A Tampere, plus grande ville de la province finlandaise, son horizon est reconnaissable, comblé par les cheminées des usines de papiers abandonnées et plus loin, l’on distingue les lacs et les denses forêts de sapins entourant la ville. Un vendredi soir, les partisans sont là, bravent le froid et la nuit avec d’autres groupes dans une soirée un peu spéciale, la nuit de soutien. Le club devait amasser des fonds, particulièrement en vendant plus de 200 billets au prochain match, pour leurs permettre d’organiser les rendez vous de la saison.
Après une saison pleine de réussite, Tampere United est à un point d’une nouvelle promotion. Ils sont nombreux à être venus autour de la pelouse dans une tribune ou sur la piste d’athlétisme. Tous ont les yeux rivés sur le ballon ou bien acclamant leurs équipes. Étant mené une bonne partie du match, Ali Koljonen voit sa frappe sur la barre terminé sa route dans les filets, comme un signe pour cette équipe si charmante. Au final, Tamu-K fait match nul avec un score de deux partout. A ce moment là tout le monde se réunit, se sert dans ses bras. Le président et le vice-président sont là auprès des joueurs et des supporters rigolant et chantant. La soirée se finira dans un bar de la ville, où joueurs et fans ont l’habitude d’échanger ensemble autour d’un verre. On vous laisse imaginer l’ambiance et la suite de l’histoire. L’an prochain nous les verrons évoluer en Kakkonen et pourquoi pas, continuer de briller encore plus haut.

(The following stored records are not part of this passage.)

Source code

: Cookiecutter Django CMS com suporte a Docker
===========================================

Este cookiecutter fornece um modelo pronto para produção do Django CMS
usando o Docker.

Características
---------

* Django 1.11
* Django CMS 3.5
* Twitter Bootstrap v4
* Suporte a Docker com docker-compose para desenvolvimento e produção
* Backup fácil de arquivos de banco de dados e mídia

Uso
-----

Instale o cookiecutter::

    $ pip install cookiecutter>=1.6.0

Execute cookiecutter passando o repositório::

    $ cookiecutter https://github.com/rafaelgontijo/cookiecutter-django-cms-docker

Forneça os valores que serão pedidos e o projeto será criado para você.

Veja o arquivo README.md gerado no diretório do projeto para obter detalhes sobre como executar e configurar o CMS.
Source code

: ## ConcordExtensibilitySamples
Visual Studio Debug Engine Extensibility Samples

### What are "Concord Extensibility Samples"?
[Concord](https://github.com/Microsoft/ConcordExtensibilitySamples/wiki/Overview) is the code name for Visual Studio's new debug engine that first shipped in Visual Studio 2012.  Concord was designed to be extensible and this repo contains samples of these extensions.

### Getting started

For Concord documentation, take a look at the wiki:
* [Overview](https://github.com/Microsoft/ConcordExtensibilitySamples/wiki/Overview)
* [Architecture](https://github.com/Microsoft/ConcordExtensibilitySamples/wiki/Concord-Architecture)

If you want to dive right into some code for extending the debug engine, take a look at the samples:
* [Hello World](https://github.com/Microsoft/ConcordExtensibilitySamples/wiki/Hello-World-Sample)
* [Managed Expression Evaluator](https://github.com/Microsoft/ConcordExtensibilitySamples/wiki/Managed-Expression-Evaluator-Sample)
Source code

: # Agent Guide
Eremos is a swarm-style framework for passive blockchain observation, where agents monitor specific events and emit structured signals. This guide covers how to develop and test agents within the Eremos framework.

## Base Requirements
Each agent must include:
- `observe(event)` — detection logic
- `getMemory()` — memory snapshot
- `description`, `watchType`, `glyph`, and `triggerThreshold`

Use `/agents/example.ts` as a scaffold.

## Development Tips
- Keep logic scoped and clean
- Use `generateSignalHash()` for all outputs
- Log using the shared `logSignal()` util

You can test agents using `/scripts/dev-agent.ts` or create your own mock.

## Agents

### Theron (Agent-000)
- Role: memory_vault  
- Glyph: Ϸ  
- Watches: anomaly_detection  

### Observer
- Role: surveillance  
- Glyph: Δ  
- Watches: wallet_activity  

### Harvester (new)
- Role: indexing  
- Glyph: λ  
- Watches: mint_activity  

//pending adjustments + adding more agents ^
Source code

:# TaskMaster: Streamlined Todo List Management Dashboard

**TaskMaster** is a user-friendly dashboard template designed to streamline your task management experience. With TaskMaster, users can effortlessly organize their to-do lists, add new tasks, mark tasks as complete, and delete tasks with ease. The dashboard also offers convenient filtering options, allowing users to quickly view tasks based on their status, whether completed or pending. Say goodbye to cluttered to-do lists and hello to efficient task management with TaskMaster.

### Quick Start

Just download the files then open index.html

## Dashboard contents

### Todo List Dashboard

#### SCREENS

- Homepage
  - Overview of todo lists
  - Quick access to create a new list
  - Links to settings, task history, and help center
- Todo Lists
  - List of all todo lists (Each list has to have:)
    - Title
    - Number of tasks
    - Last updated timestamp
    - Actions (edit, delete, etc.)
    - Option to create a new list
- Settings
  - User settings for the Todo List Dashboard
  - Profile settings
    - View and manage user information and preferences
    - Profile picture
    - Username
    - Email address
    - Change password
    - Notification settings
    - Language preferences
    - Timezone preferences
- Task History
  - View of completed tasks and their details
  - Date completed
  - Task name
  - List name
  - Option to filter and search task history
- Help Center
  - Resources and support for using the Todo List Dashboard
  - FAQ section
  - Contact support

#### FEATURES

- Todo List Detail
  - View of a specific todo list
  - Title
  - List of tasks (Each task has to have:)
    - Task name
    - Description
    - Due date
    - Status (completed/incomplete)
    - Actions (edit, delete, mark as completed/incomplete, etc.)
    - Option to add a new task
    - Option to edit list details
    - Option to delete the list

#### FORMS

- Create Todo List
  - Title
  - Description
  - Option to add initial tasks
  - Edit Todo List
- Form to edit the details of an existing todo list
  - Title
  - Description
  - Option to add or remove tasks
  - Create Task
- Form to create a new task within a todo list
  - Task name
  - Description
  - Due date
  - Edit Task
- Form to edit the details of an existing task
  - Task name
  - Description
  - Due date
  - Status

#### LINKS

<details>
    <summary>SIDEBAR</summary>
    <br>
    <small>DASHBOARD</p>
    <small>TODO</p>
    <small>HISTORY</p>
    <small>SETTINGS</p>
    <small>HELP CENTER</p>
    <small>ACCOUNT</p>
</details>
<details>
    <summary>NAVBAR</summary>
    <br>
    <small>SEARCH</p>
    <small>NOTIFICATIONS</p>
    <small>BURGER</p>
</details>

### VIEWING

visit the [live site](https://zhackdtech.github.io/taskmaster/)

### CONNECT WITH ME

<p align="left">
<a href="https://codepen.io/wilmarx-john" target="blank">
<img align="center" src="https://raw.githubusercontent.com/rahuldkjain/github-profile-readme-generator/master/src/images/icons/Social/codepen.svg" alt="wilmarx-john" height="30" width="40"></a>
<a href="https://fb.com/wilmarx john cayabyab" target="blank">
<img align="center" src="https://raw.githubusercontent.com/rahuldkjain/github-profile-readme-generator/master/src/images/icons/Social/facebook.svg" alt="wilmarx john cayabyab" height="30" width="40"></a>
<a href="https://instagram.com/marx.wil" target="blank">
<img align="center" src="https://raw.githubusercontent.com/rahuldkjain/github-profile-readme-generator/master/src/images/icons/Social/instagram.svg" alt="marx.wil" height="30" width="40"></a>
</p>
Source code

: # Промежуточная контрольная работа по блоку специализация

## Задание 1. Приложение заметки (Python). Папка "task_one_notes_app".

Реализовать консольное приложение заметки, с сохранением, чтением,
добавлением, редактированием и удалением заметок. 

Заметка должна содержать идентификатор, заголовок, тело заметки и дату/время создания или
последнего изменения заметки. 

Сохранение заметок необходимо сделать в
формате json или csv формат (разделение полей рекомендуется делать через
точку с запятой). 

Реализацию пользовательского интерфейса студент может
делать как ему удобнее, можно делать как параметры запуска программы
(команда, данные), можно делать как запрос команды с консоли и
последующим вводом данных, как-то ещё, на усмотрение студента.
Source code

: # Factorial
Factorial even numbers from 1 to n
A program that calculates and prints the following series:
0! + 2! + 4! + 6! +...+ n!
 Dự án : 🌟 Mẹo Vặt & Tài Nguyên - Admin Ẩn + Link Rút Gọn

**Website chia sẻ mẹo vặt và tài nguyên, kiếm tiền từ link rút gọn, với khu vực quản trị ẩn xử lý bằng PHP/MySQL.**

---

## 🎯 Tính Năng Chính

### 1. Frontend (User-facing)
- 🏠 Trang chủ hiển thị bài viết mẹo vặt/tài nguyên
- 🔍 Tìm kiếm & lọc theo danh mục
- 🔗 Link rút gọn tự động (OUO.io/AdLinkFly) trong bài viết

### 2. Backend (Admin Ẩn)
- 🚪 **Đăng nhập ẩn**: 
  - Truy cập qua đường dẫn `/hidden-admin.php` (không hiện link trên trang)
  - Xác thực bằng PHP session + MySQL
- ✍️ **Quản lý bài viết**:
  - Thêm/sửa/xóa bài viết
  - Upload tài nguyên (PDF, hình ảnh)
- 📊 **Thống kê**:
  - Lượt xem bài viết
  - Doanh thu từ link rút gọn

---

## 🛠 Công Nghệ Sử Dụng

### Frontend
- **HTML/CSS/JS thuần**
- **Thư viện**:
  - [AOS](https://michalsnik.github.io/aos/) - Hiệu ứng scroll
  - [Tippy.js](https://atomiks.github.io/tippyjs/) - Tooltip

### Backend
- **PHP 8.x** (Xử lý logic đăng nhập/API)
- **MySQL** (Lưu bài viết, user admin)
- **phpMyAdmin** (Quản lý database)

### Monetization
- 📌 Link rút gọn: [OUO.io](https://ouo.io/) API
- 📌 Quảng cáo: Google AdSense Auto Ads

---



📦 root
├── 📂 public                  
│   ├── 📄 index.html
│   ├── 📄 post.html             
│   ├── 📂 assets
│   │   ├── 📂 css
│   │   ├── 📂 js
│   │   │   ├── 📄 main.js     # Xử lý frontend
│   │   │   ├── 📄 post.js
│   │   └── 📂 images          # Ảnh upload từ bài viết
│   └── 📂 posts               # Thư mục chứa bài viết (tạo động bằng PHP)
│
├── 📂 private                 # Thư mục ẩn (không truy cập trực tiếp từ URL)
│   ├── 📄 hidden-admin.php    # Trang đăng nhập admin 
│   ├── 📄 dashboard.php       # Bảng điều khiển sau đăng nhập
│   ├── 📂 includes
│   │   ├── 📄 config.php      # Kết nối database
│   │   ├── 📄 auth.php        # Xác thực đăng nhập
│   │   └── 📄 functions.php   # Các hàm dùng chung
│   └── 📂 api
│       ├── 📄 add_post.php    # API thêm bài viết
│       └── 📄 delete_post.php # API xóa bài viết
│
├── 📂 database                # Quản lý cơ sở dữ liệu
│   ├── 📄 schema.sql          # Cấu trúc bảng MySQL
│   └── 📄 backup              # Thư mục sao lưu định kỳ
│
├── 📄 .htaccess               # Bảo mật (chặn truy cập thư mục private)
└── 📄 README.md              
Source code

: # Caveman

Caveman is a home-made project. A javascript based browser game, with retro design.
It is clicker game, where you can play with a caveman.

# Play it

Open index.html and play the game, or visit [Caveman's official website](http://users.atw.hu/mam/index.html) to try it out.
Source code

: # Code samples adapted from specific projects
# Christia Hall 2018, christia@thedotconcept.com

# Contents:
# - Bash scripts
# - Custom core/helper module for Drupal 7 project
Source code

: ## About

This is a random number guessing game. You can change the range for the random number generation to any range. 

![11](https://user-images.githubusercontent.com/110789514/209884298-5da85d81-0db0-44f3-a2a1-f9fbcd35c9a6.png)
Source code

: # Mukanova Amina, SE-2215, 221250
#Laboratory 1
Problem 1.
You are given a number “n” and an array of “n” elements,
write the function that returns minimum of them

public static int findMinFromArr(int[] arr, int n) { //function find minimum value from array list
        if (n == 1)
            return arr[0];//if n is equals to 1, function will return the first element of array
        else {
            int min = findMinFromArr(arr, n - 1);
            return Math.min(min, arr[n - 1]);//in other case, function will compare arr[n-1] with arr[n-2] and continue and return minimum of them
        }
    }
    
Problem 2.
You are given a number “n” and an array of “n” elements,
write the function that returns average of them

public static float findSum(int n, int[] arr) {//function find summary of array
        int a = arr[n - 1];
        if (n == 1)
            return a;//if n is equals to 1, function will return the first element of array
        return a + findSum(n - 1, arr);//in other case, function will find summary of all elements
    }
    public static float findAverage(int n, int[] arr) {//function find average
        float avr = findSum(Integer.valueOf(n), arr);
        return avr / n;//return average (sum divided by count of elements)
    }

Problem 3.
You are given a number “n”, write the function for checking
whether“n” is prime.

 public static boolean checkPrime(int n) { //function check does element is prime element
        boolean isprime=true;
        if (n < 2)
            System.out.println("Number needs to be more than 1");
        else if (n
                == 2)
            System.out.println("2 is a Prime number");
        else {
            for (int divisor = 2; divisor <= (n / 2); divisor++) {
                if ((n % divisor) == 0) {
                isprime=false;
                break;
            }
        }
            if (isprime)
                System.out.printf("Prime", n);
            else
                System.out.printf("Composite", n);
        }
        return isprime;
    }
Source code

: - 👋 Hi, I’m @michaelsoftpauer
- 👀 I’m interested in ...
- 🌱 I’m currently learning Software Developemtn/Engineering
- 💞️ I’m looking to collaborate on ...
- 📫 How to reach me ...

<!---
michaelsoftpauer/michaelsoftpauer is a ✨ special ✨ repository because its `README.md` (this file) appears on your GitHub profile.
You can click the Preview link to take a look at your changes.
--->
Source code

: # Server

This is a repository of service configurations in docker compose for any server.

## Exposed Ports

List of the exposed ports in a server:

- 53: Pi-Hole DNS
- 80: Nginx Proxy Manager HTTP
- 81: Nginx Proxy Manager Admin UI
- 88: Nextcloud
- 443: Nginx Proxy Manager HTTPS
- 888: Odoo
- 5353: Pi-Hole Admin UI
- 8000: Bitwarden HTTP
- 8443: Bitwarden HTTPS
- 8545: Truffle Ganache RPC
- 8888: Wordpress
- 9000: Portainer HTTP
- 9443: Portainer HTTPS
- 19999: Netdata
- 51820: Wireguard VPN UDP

1 En Finlande, le système des divisions est décompter comme en France (D1, D2…), hormis que la Veikkausliiga correspondant meilleur championnat n’est pas insérer. Donc la Ykkönen, deuxième niveau du championnat (similaire à la Ligue 2 en France) est la première division, d’où un décalage. Voici le nom des championnats dans l’ordre en partant du meilleur d’entre eux: Veikkausliiga, Ykkönen (D1), Kakkonen (D2), Kolmonen (D3), Nelonen (D4), Vitonen (D5), Kutonen (D6) et Seiska (D7).